## Given information
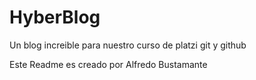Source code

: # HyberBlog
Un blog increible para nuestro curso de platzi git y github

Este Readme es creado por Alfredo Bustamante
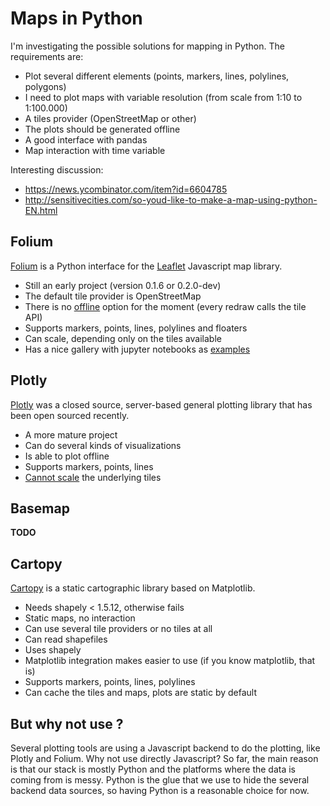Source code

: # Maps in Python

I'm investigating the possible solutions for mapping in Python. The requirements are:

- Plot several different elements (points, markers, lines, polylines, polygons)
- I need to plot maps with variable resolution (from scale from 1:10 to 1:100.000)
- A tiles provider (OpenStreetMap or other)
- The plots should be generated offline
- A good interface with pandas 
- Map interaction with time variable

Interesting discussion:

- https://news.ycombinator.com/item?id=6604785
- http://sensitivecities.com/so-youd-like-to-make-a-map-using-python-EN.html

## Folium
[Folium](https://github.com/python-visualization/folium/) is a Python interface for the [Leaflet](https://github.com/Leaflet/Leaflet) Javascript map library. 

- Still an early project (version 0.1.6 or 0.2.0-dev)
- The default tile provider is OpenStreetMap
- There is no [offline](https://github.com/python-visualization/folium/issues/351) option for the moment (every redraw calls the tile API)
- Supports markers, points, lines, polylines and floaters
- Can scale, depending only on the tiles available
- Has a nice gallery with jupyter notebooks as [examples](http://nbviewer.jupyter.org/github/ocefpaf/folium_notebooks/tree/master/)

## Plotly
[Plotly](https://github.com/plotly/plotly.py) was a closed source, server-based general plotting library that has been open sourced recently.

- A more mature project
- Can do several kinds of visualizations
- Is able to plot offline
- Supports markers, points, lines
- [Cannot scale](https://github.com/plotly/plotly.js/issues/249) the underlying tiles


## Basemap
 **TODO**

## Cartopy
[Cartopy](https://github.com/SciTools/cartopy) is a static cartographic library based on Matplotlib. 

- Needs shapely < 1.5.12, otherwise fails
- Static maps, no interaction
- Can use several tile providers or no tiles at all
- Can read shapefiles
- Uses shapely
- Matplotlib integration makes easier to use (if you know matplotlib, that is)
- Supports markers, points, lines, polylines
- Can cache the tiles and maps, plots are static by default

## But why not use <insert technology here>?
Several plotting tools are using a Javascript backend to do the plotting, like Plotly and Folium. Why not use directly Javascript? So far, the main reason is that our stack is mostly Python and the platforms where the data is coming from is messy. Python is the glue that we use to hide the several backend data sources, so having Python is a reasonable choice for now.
...
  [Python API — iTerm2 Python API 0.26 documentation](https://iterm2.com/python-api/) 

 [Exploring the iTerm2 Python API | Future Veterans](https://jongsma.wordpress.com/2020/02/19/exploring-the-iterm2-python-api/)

## Exercise directions
From the entries above, give again exactly the lines running from the line with "- Is able to plot offline" to the line with "## But why not use <insert technology here>?"; include both of those lines.

## Result of this task
- Is able to plot offline
- Supports markers, points, lines
- [Cannot scale](https://github.com/plotly/plotly.js/issues/249) the underlying tiles


## Basemap
 **TODO**

## Cartopy
[Cartopy](https://github.com/SciTools/cartopy) is a static cartographic library based on Matplotlib. 

- Needs shapely < 1.5.12, otherwise fails
- Static maps, no interaction
- Can use several tile providers or no tiles at all
- Can read shapefiles
- Uses shapely
- Matplotlib integration makes easier to use (if you know matplotlib, that is)
- Supports markers, points, lines, polylines
- Can cache the tiles and maps, plots are static by default

## But why not use <insert technology here>?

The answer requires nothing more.